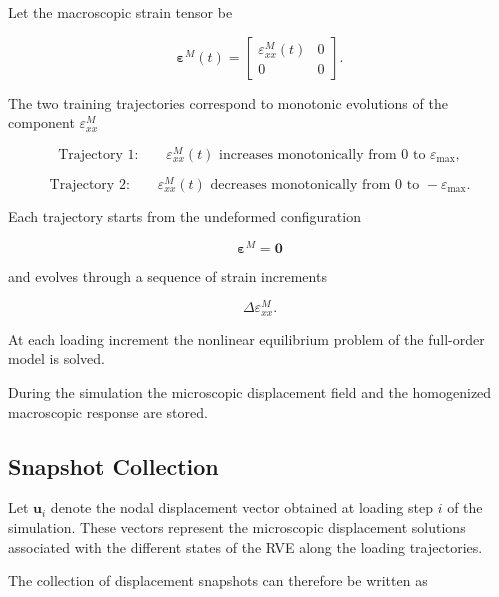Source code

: \documentclass[11pt,a4paper]{article}
\begin{document}
Let the macroscopic strain tensor be

\begin{equation}
\boldsymbol{\varepsilon}^{M}(t)
=
\begin{bmatrix}
\varepsilon_{xx}^{M}(t) & 0 \\
0 & 0
\end{bmatrix}.
\end{equation}

The two training trajectories correspond to monotonic evolutions of the component $\varepsilon_{xx}^{M}$

\begin{equation}
\text{Trajectory 1:} \qquad
\varepsilon_{xx}^{M}(t) \text{ increases monotonically from } 0 \text{ to } \varepsilon_{\max},
\end{equation}

\begin{equation}
\text{Trajectory 2:} \qquad
\varepsilon_{xx}^{M}(t) \text{ decreases monotonically from } 0 \text{ to } -\varepsilon_{\max}.
\end{equation}

Each trajectory starts from the undeformed configuration

\begin{equation}
\boldsymbol{\varepsilon}^{M} = \mathbf{0}
\end{equation}

and evolves through a sequence of strain increments

\begin{equation}
\Delta \varepsilon_{xx}^{M}.
\end{equation}

At each loading increment the nonlinear equilibrium problem of the full-order model is solved.

During the simulation the microscopic displacement field and the homogenized macroscopic response are stored.

\subsection{Snapshot Collection}

Let $\mathbf{u}_i$ denote the nodal displacement vector obtained at loading step $i$ of the simulation. These vectors represent the microscopic displacement solutions associated with the different states of the RVE along the loading trajectories.

The collection of displacement snapshots can therefore be written as
\end{document}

**Exercise:** Filter the records above, keeping each line that contains the word "strain".

**Written response:**
Let the macroscopic strain tensor be
and evolves through a sequence of strain increments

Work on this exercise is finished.